Com a Constituição de 2008 que elaboramos na Assembleia Constituinte, demos um passo fundamental na participação política das mulheres equatorianas, que antes tinham uma representação mínima nos assuntos de Estado. O artigo 65 da Constituição equatoriana garante a representação igualitária de mulheres e homens nos cargos de nomeação ou designação da função pública, em suas instâncias de direção e decisão e nos partidos e movimentos políticos, e o artigo 66 garante às mulheres equatorianas o direito à vida livre de violência. No entanto, não é suficiente. Um meme já disse isso: “Há leis, o que não há justiça.”

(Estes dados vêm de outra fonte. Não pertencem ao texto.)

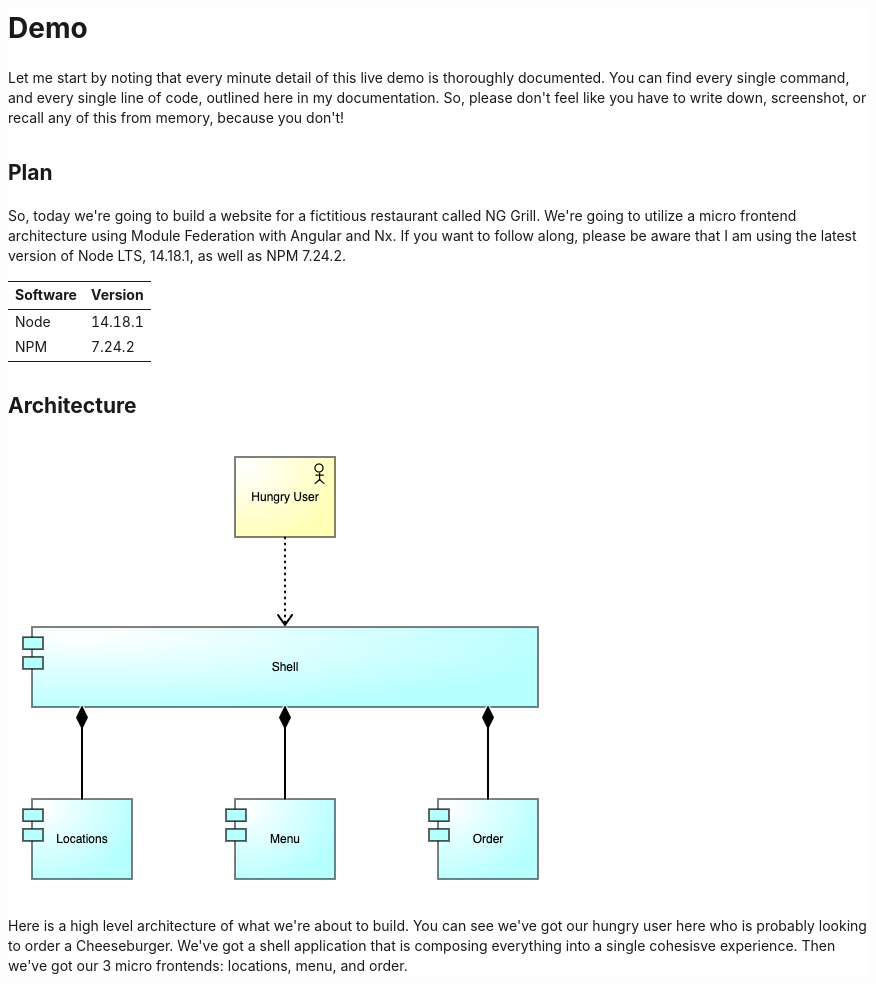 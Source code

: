 # Demo

Let me start by noting that every minute detail of this live demo is thoroughly
documented. You can find every single command, and every single line of code,
outlined here in my documentation. So, please don't feel like you have to write
down, screenshot, or recall any of this from memory, because you don't!

## Plan

So, today we're going to build a website for a fictitious restaurant called NG
Grill. We're going to utilize a micro frontend architecture using Module
Federation with Angular and Nx. If you want to follow along, please be aware
that I am using the latest version of Node LTS, 14.18.1, as well as NPM 7.24.2.

| Software    | Version |
| ----------- | ------- |
| Node        | 14.18.1 |
| NPM         | 7.24.2  |

## Architecture

![NG Grill Architecture](./architecture.png)

Here is a high level architecture of what we're about to build. You can see
we've got our hungry user here who is probably looking to order a Cheeseburger.
We've got a shell application that is composing everything into a single
cohesisve experience. Then we've got our 3 micro frontends: locations, menu, and
order.
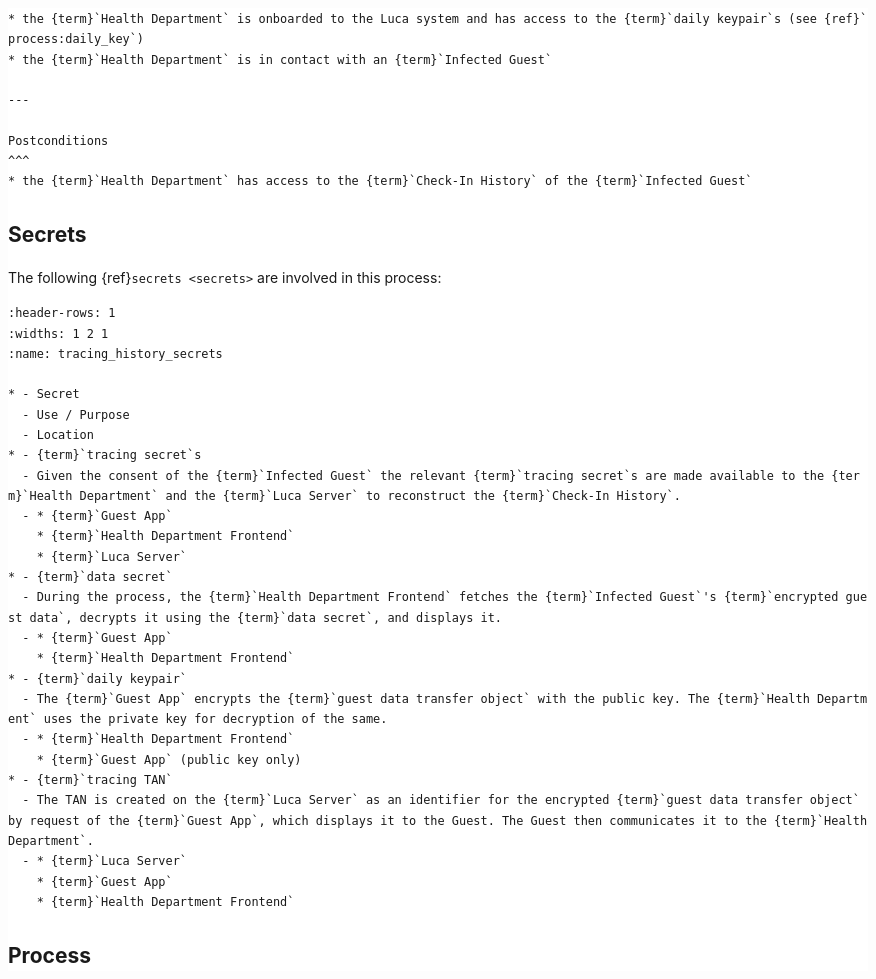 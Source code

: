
 ```{panels}
* the {term}`Health Department` is onboarded to the Luca system and has access to the {term}`daily keypair`s (see {ref}`process:daily_key`)
* the {term}`Health Department` is in contact with an {term}`Infected Guest`

---

Postconditions
^^^
* the {term}`Health Department` has access to the {term}`Check-In History` of the {term}`Infected Guest`
```

[^no_checkins]: The process can also be trivially performed if the Guest has not created any {term}`Check-In`s but the {term}`Check-In History` will be empty.

## Secrets

The following {ref}`secrets <secrets>` are involved in this process:

``````{list-table}
:header-rows: 1
:widths: 1 2 1
:name: tracing_history_secrets

* - Secret
  - Use / Purpose
  - Location
* - {term}`tracing secret`s
  - Given the consent of the {term}`Infected Guest` the relevant {term}`tracing secret`s are made available to the {term}`Health Department` and the {term}`Luca Server` to reconstruct the {term}`Check-In History`.
  - * {term}`Guest App`
    * {term}`Health Department Frontend`
    * {term}`Luca Server`
* - {term}`data secret`
  - During the process, the {term}`Health Department Frontend` fetches the {term}`Infected Guest`'s {term}`encrypted guest data`, decrypts it using the {term}`data secret`, and displays it.
  - * {term}`Guest App`
    * {term}`Health Department Frontend`
* - {term}`daily keypair`
  - The {term}`Guest App` encrypts the {term}`guest data transfer object` with the public key. The {term}`Health Department` uses the private key for decryption of the same.
  - * {term}`Health Department Frontend`
    * {term}`Guest App` (public key only)
* - {term}`tracing TAN`
  - The TAN is created on the {term}`Luca Server` as an identifier for the encrypted {term}`guest data transfer object` by request of the {term}`Guest App`, which displays it to the Guest. The Guest then communicates it to the {term}`Health Department`.
  - * {term}`Luca Server`
    * {term}`Guest App`
    * {term}`Health Department Frontend`
``````

## Process


[^daily_key]: Whenever making use of the {term}`daily keypair` the {term}`Guest App` verifies the key's validity and authenticity as described in {ref}`process:daily_key`.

O grande problema que nós mulheres temos é a persistência no teto subterrâneo do imaginário coletivo dos múltiplos mitos e crenças que a cultura machista possui e que devemos questionar persistente e continuamente. Isso não se consegue apenas com leis, embora sejam muito importantes; mas também devem ir junto com a educação em casa e na escola, mas não aquela supostamente neutra que perpetua o rosa e o azul; a boneca para as meninas e a arma para o menino; não com aquele que dá cursos intensivos de sedução para mulheres e dominação para homens; mas com uma Educação com Perspectiva de Género que é obrigatória em todo o sistema educativo. Educar na escola, educar na família. Educar através dos meios de comunicação de massa, expor a linguagem machista e os signos e sinais que perpetuam a sociedade patriarcal, e para isso é preciso vontade política e mulheres mais comprometidas e conscientes de gênero nas ruas e no poder.

Não sei quanto tempo demora, nem quanto dura a escravidão patriarcal, mas ele vai morrer, vai morrer.